An embodiment uses TSV stacking to remove the configuration memory from the logic die by placing the configuration memory on a separate die (or substrate) of the stack. TSV, as known in the art, refers to a vertical electrical connection (via) passing completely through a silicon wafer or die. Also as known in the art, a three-dimensional (3D) integrated circuit is a single integrated circuit built by stacking silicon wafers and/or dies and interconnecting them vertically so that they behave as a single device.

In an embodiment, integrated circuit die stacking with packaging TSV and other packaging techniques provide the means to interconnect dies (e.g., located on different substrates) in ultra close proximity using the vertical dimension.
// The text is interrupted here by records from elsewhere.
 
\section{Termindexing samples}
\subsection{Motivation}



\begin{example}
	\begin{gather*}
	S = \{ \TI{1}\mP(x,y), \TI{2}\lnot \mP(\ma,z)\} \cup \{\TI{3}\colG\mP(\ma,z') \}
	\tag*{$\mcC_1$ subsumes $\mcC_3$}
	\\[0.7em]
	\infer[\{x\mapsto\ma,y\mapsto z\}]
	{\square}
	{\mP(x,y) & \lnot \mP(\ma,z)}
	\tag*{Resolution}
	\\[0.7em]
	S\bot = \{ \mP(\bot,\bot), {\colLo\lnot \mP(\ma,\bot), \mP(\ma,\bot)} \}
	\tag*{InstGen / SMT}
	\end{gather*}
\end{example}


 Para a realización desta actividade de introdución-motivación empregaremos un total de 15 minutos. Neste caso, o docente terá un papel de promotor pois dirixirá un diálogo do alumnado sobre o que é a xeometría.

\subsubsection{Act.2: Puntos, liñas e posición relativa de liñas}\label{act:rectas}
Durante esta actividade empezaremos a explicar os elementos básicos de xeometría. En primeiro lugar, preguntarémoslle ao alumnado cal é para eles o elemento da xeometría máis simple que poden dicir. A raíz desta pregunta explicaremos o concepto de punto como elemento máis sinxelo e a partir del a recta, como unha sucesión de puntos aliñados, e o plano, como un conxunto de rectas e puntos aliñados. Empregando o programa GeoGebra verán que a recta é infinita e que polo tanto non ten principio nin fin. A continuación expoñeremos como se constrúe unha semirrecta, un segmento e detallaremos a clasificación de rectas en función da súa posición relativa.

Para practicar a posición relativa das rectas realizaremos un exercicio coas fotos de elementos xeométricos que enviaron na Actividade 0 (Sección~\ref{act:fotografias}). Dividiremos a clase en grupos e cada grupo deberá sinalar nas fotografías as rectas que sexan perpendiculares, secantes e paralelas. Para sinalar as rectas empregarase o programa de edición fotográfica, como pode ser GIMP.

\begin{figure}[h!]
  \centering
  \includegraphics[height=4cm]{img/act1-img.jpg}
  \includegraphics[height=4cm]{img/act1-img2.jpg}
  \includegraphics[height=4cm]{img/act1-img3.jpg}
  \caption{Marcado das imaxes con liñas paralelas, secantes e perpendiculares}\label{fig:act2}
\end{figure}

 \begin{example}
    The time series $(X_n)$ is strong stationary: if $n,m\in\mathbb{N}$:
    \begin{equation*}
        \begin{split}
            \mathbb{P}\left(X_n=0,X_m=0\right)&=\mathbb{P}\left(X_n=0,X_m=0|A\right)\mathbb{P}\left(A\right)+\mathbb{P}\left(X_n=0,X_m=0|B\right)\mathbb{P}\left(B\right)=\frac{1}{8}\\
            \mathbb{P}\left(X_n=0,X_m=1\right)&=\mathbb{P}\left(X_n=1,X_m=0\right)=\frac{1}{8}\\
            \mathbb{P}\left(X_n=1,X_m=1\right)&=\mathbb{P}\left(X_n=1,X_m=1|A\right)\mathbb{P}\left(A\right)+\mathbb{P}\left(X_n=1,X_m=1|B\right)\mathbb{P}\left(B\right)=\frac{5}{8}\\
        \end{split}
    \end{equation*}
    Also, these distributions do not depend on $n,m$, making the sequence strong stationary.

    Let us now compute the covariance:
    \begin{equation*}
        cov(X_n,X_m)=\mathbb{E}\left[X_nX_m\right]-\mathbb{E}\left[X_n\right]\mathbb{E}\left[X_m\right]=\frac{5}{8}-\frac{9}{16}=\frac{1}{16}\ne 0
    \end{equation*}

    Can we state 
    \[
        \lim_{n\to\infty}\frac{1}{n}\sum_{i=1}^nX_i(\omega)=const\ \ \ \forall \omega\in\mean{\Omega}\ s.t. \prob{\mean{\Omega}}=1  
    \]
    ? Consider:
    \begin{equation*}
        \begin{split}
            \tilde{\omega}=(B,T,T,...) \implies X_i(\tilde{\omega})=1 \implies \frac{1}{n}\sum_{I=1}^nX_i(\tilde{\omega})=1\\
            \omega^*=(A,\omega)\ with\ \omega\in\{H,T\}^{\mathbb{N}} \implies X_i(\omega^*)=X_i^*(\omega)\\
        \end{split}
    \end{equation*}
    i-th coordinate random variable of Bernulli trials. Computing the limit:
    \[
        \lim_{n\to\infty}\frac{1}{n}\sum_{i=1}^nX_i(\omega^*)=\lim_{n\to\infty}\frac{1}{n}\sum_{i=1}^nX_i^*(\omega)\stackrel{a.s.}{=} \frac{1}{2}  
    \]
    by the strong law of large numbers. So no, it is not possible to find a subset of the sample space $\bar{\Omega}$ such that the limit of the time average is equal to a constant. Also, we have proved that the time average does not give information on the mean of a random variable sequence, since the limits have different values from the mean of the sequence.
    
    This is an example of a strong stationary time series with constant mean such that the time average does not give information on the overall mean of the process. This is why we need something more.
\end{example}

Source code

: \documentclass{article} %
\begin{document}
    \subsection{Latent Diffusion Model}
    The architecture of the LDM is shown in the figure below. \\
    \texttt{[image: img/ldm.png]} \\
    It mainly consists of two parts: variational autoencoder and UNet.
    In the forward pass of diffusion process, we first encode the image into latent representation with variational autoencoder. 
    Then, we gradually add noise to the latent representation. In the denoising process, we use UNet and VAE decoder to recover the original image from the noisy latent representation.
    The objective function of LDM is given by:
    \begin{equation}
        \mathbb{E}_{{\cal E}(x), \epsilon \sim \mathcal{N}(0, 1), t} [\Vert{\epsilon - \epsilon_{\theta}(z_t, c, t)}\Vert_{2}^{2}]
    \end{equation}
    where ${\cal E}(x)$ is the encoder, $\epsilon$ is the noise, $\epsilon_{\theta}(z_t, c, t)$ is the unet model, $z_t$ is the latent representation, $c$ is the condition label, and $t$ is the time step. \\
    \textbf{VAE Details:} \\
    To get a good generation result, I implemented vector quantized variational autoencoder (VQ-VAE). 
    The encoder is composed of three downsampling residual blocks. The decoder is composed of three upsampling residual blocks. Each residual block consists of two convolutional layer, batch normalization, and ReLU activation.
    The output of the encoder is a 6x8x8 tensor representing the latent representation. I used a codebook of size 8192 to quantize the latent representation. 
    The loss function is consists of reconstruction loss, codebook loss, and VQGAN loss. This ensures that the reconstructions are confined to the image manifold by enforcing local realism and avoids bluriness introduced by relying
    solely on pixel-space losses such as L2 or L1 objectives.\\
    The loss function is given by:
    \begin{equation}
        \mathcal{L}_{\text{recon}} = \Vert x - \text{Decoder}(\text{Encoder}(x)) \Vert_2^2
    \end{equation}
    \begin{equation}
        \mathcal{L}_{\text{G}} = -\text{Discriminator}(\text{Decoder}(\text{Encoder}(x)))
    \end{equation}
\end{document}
Although these arrangements enable higher performance and packaging density, the constituent die and associated function are still designed and used as a collection of independent die as though they were packaged using conventional two-dimensional (2D) packaging techniques, despite being assembled in a unified inseparable module. Having the stacked arrangement take on the characteristics of a monolithic die has benefits for manufacturability, reliability, and extendable function. Therefore, it is beneficial to have a stacked die arrangement characteristically function like a monolithic die. It is further beneficial to be able to have stacked FPGA or CPLD devices load the configuration data through the stack.

In an embodiment, a plurality of independent FPGA or CPLD chips are stacked into a common device that includes a base die having a set of signal contacts that connect to a system through a board or substrate. Other chips within the stack are only in contact with adjacent chips and have no direct connection to the system. Each of the independent dies receives configuration memory data through the base die that has the system interface. In an embodiment, the configuration data stream is encoded to indicate which type of device is being configured, the beginning and the end of the die configuration memory data, fault detection and correction redundant data, data compression type and an indicator to indicate when the complete configuration sequence is complete for the stacked configuration.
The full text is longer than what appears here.